Bonne nouvelle pour la ligne ferroviaire du Simplon et ses partisans. Après la catastrophe survenue le 24 mars dans le tunnel du Mont-Blanc, les CFF et la SNCF ont été chargés par leurs gouvernements respectifs d'étudier la valorisation de cette ligne pour le trafic de marchandises, afin de décharger les passages alpins routiers traditionnels. C'est ce qu'a annoncé hier le Vaudois Michel Béguelin, conseiller national socialiste et candidat aux Conseil des Etats, auteur d'interventions répétées dans ce sens.

Le Temps: Que peut-on attendre d'une telle étude, qui doit être livrée à la fin de l'automne?

Michel Béguelin: Elle devrait montrer que l'itinéraire par la vallée du Rhône et le Simplon, conçu comme double galerie dès l'origine, pourrait offrir rapidement un axe ferroviaire facile et performant, avec un supplément de sécurité par rapport aux itinéraires transalpins d'Europe occidentale.

Quel est l'enjeu?

La Suisse a une chance unique de manifester sa réelle solidarité à l'égard de ses voisins européens. Et l'économie romande a tout intérêt à se trouver branchée sur un axe de transit marchandises important. Il faut dénoncer l'attitude des CFF qui, obnubilés par le Gothard, n'ont rien voulu faire pour le trafic marchandises par le Simplon. Or, il est évident que le marché existe, il faut lui proposer une offre attrayante.

Quelles seraient ensuite les conditions de la réalisation?

Tout le poids politique de la Suisse occidentale devra être engagé en vue de la concrétisation. Dans l'immédiat, il faudrait élargir à 4 mètres les tunnels de Saint-Maurice et de Burier-Clarens (VD). Mais c'est faisable à court terme et pour un coût d'une vingtaine de millions au maximum.

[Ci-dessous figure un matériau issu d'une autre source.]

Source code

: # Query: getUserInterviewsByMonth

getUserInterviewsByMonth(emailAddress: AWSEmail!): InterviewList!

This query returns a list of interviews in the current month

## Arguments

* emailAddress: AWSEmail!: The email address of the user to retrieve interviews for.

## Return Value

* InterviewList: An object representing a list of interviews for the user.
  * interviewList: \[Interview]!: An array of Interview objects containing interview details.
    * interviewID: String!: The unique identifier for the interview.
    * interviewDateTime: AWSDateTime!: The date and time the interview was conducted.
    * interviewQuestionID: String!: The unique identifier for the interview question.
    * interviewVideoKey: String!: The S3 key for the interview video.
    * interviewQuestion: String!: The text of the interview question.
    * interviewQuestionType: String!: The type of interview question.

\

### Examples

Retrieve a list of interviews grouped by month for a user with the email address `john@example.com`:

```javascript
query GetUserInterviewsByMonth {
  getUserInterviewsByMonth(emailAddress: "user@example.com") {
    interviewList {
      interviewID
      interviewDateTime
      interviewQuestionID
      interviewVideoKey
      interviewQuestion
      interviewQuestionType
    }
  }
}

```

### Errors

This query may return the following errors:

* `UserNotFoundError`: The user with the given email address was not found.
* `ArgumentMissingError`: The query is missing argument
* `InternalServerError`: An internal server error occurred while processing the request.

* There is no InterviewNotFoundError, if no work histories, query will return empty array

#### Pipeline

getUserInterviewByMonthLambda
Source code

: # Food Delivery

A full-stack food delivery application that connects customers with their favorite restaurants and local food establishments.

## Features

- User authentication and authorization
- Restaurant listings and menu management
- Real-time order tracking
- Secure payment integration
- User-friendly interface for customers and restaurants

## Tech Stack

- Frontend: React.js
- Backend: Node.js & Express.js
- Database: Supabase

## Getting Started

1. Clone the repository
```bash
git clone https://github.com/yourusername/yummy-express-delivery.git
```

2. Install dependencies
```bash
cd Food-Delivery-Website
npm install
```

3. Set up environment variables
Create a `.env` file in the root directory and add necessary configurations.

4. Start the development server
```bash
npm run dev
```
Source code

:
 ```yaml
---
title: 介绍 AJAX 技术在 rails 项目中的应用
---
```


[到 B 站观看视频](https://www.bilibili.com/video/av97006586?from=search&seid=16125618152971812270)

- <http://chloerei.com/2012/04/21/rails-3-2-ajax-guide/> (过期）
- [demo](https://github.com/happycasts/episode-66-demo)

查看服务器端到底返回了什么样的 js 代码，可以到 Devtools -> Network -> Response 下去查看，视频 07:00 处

Croyez-vous vraiment à une nouvelle politique française en faveur du rail?

Bien sûr, il faut tenir compte de l'émotion après la catastrophe. Mais la détermination du ministre des Transports Jean-Claude Gayssot, appuyé par le premier ministre Lionel Jospin et la ministre de l'Environnement Dominique Voynet, me semble extrêmement forte. Le tunnel est fermé pour un an au moins et l'on peut s'attendre à de fortes pressions de la région de Chamonix contre la reprise du trafic lourd.

Ce dossier sera-t-il votre principal thème de la campagne électorale qui commence?

Pas du tout! C'est une question d'actualité, dont il faut bien parler maintenant. Mais faites-moi confiance, je sais parler d'autre chose que de transports. Je ferai campagne sur le dossier européen, de même que pour la défense des salariés, des rentiers, des handicapés et des paysans, les quatre catégories les plus touchées par les effets de la globalisation sur l'économie suisse.